▶ **Input for this task**:
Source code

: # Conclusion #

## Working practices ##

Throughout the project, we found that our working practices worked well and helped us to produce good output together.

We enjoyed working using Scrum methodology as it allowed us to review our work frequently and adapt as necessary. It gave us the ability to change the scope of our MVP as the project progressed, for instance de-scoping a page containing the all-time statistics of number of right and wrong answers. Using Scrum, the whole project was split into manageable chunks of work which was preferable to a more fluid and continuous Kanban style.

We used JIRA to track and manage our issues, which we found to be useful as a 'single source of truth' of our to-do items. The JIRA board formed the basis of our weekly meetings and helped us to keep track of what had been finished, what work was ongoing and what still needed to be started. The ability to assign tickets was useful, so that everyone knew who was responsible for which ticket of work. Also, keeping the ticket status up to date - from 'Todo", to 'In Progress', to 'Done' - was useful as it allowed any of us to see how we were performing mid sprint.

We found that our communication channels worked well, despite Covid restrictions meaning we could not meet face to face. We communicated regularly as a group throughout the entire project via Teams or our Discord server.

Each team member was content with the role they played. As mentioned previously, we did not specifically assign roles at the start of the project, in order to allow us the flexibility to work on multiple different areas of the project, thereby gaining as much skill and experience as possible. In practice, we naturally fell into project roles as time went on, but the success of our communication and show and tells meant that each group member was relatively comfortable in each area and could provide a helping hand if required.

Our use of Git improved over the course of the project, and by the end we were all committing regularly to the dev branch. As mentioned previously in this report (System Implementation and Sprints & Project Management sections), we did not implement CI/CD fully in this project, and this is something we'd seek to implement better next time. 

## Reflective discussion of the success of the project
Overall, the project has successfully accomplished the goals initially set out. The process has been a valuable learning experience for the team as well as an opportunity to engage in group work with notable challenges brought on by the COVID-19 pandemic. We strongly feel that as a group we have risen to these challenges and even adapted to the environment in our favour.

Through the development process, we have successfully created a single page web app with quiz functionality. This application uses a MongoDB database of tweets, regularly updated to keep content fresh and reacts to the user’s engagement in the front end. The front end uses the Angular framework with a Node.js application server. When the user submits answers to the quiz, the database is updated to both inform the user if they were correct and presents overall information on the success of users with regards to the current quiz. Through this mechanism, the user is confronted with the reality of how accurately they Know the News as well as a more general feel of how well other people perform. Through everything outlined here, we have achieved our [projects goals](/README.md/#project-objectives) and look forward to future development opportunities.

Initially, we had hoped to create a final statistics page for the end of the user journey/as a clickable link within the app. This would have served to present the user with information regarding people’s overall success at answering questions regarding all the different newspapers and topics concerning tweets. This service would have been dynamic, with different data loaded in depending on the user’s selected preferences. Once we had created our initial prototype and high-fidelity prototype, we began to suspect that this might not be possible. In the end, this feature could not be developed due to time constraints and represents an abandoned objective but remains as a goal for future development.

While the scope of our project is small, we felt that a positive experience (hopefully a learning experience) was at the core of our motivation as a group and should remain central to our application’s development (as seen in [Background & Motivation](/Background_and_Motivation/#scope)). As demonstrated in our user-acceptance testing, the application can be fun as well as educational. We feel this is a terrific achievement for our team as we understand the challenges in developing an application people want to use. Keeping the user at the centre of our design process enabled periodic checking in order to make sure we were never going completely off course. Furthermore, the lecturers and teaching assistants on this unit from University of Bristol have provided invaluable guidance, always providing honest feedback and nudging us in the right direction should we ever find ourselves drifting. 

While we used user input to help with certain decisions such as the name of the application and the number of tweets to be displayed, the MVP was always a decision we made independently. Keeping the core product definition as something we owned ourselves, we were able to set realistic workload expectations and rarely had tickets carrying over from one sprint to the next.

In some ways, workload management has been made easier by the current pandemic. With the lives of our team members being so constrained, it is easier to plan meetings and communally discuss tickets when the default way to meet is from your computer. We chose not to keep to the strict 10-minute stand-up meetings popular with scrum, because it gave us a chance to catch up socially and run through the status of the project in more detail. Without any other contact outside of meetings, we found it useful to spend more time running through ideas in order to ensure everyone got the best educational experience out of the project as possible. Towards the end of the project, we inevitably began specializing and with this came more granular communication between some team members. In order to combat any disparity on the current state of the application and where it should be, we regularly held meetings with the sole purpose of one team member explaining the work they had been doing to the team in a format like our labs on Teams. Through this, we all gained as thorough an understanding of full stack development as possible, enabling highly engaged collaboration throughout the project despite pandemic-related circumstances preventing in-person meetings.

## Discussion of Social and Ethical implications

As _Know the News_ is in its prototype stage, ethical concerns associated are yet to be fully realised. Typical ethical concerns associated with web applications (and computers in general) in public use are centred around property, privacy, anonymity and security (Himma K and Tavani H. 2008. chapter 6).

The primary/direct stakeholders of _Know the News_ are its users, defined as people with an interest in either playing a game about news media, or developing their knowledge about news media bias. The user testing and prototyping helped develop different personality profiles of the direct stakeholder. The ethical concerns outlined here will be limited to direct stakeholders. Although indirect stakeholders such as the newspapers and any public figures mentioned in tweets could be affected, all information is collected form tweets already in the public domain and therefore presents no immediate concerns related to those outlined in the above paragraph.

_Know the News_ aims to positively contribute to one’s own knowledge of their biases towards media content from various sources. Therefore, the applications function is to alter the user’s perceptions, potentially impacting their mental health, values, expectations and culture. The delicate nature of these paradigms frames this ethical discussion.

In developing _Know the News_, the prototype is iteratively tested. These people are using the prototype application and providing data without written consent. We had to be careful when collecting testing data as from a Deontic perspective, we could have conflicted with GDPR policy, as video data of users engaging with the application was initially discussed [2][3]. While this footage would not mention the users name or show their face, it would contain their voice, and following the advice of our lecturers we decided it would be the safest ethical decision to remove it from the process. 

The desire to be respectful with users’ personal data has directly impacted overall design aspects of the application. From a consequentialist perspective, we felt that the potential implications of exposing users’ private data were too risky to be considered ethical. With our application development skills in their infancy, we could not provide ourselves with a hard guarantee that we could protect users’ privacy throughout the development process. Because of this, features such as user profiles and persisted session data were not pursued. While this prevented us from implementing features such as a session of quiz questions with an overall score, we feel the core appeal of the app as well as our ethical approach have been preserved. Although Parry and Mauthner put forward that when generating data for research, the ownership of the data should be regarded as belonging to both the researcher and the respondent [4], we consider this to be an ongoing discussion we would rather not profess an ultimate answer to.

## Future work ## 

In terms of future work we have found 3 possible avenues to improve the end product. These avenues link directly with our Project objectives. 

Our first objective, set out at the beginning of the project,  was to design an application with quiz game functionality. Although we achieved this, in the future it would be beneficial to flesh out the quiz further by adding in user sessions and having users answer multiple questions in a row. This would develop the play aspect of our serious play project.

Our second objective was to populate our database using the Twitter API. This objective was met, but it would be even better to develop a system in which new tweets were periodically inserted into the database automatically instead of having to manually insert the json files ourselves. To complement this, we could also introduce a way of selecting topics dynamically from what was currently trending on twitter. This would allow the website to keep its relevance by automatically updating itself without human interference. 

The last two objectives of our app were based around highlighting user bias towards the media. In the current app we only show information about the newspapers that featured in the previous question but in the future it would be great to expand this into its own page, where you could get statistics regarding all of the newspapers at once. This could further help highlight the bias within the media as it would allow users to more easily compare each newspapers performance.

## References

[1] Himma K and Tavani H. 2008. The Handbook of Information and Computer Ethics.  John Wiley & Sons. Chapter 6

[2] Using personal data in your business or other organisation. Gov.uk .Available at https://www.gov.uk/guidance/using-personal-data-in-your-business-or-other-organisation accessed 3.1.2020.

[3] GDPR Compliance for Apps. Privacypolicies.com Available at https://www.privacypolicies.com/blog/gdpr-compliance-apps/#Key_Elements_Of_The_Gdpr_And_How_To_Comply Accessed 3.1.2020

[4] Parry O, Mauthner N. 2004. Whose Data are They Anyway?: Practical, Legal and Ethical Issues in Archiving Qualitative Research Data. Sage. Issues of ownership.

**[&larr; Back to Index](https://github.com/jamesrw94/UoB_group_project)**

▶ **Try it**: In full and exactly as written, the listing is to be copied again.

▶ **Your response**:
Source code

: # Conclusion #

## Working practices ##

Throughout the project, we found that our working practices worked well and helped us to produce good output together.

We enjoyed working using Scrum methodology as it allowed us to review our work frequently and adapt as necessary. It gave us the ability to change the scope of our MVP as the project progressed, for instance de-scoping a page containing the all-time statistics of number of right and wrong answers. Using Scrum, the whole project was split into manageable chunks of work which was preferable to a more fluid and continuous Kanban style.

We used JIRA to track and manage our issues, which we found to be useful as a 'single source of truth' of our to-do items. The JIRA board formed the basis of our weekly meetings and helped us to keep track of what had been finished, what work was ongoing and what still needed to be started. The ability to assign tickets was useful, so that everyone knew who was responsible for which ticket of work. Also, keeping the ticket status up to date - from 'Todo", to 'In Progress', to 'Done' - was useful as it allowed any of us to see how we were performing mid sprint.

We found that our communication channels worked well, despite Covid restrictions meaning we could not meet face to face. We communicated regularly as a group throughout the entire project via Teams or our Discord server.

Each team member was content with the role they played. As mentioned previously, we did not specifically assign roles at the start of the project, in order to allow us the flexibility to work on multiple different areas of the project, thereby gaining as much skill and experience as possible. In practice, we naturally fell into project roles as time went on, but the success of our communication and show and tells meant that each group member was relatively comfortable in each area and could provide a helping hand if required.

Our use of Git improved over the course of the project, and by the end we were all committing regularly to the dev branch. As mentioned previously in this report (System Implementation and Sprints & Project Management sections), we did not implement CI/CD fully in this project, and this is something we'd seek to implement better next time. 

## Reflective discussion of the success of the project
Overall, the project has successfully accomplished the goals initially set out. The process has been a valuable learning experience for the team as well as an opportunity to engage in group work with notable challenges brought on by the COVID-19 pandemic. We strongly feel that as a group we have risen to these challenges and even adapted to the environment in our favour.

Through the development process, we have successfully created a single page web app with quiz functionality. This application uses a MongoDB database of tweets, regularly updated to keep content fresh and reacts to the user’s engagement in the front end. The front end uses the Angular framework with a Node.js application server. When the user submits answers to the quiz, the database is updated to both inform the user if they were correct and presents overall information on the success of users with regards to the current quiz. Through this mechanism, the user is confronted with the reality of how accurately they Know the News as well as a more general feel of how well other people perform. Through everything outlined here, we have achieved our [projects goals](/README.md/#project-objectives) and look forward to future development opportunities.

Initially, we had hoped to create a final statistics page for the end of the user journey/as a clickable link within the app. This would have served to present the user with information regarding people’s overall success at answering questions regarding all the different newspapers and topics concerning tweets. This service would have been dynamic, with different data loaded in depending on the user’s selected preferences. Once we had created our initial prototype and high-fidelity prototype, we began to suspect that this might not be possible. In the end, this feature could not be developed due to time constraints and represents an abandoned objective but remains as a goal for future development.

While the scope of our project is small, we felt that a positive experience (hopefully a learning experience) was at the core of our motivation as a group and should remain central to our application’s development (as seen in [Background & Motivation](/Background_and_Motivation/#scope)). As demonstrated in our user-acceptance testing, the application can be fun as well as educational. We feel this is a terrific achievement for our team as we understand the challenges in developing an application people want to use. Keeping the user at the centre of our design process enabled periodic checking in order to make sure we were never going completely off course. Furthermore, the lecturers and teaching assistants on this unit from University of Bristol have provided invaluable guidance, always providing honest feedback and nudging us in the right direction should we ever find ourselves drifting. 

While we used user input to help with certain decisions such as the name of the application and the number of tweets to be displayed, the MVP was always a decision we made independently. Keeping the core product definition as something we owned ourselves, we were able to set realistic workload expectations and rarely had tickets carrying over from one sprint to the next.

In some ways, workload management has been made easier by the current pandemic. With the lives of our team members being so constrained, it is easier to plan meetings and communally discuss tickets when the default way to meet is from your computer. We chose not to keep to the strict 10-minute stand-up meetings popular with scrum, because it gave us a chance to catch up socially and run through the status of the project in more detail. Without any other contact outside of meetings, we found it useful to spend more time running through ideas in order to ensure everyone got the best educational experience out of the project as possible. Towards the end of the project, we inevitably began specializing and with this came more granular communication between some team members. In order to combat any disparity on the current state of the application and where it should be, we regularly held meetings with the sole purpose of one team member explaining the work they had been doing to the team in a format like our labs on Teams. Through this, we all gained as thorough an understanding of full stack development as possible, enabling highly engaged collaboration throughout the project despite pandemic-related circumstances preventing in-person meetings.

## Discussion of Social and Ethical implications

As _Know the News_ is in its prototype stage, ethical concerns associated are yet to be fully realised. Typical ethical concerns associated with web applications (and computers in general) in public use are centred around property, privacy, anonymity and security (Himma K and Tavani H. 2008. chapter 6).

The primary/direct stakeholders of _Know the News_ are its users, defined as people with an interest in either playing a game about news media, or developing their knowledge about news media bias. The user testing and prototyping helped develop different personality profiles of the direct stakeholder. The ethical concerns outlined here will be limited to direct stakeholders. Although indirect stakeholders such as the newspapers and any public figures mentioned in tweets could be affected, all information is collected form tweets already in the public domain and therefore presents no immediate concerns related to those outlined in the above paragraph.

_Know the News_ aims to positively contribute to one’s own knowledge of their biases towards media content from various sources. Therefore, the applications function is to alter the user’s perceptions, potentially impacting their mental health, values, expectations and culture. The delicate nature of these paradigms frames this ethical discussion.

In developing _Know the News_, the prototype is iteratively tested. These people are using the prototype application and providing data without written consent. We had to be careful when collecting testing data as from a Deontic perspective, we could have conflicted with GDPR policy, as video data of users engaging with the application was initially discussed [2][3]. While this footage would not mention the users name or show their face, it would contain their voice, and following the advice of our lecturers we decided it would be the safest ethical decision to remove it from the process. 

The desire to be respectful with users’ personal data has directly impacted overall design aspects of the application. From a consequentialist perspective, we felt that the potential implications of exposing users’ private data were too risky to be considered ethical. With our application development skills in their infancy, we could not provide ourselves with a hard guarantee that we could protect users’ privacy throughout the development process. Because of this, features such as user profiles and persisted session data were not pursued. While this prevented us from implementing features such as a session of quiz questions with an overall score, we feel the core appeal of the app as well as our ethical approach have been preserved. Although Parry and Mauthner put forward that when generating data for research, the ownership of the data should be regarded as belonging to both the researcher and the respondent [4], we consider this to be an ongoing discussion we would rather not profess an ultimate answer to.

## Future work ## 

In terms of future work we have found 3 possible avenues to improve the end product. These avenues link directly with our Project objectives. 

Our first objective, set out at the beginning of the project,  was to design an application with quiz game functionality. Although we achieved this, in the future it would be beneficial to flesh out the quiz further by adding in user sessions and having users answer multiple questions in a row. This would develop the play aspect of our serious play project.

Our second objective was to populate our database using the Twitter API. This objective was met, but it would be even better to develop a system in which new tweets were periodically inserted into the database automatically instead of having to manually insert the json files ourselves. To complement this, we could also introduce a way of selecting topics dynamically from what was currently trending on twitter. This would allow the website to keep its relevance by automatically updating itself without human interference. 

The last two objectives of our app were based around highlighting user bias towards the media. In the current app we only show information about the newspapers that featured in the previous question but in the future it would be great to expand this into its own page, where you could get statistics regarding all of the newspapers at once. This could further help highlight the bias within the media as it would allow users to more easily compare each newspapers performance.

## References

[1] Himma K and Tavani H. 2008. The Handbook of Information and Computer Ethics.  John Wiley & Sons. Chapter 6

[2] Using personal data in your business or other organisation. Gov.uk .Available at https://www.gov.uk/guidance/using-personal-data-in-your-business-or-other-organisation accessed 3.1.2020.

[3] GDPR Compliance for Apps. Privacypolicies.com Available at https://www.privacypolicies.com/blog/gdpr-compliance-apps/#Key_Elements_Of_The_Gdpr_And_How_To_Comply Accessed 3.1.2020

[4] Parry O, Mauthner N. 2004. Whose Data are They Anyway?: Practical, Legal and Ethical Issues in Archiving Qualitative Research Data. Sage. Issues of ownership.

**[&larr; Back to Index](https://github.com/jamesrw94/UoB_group_project)**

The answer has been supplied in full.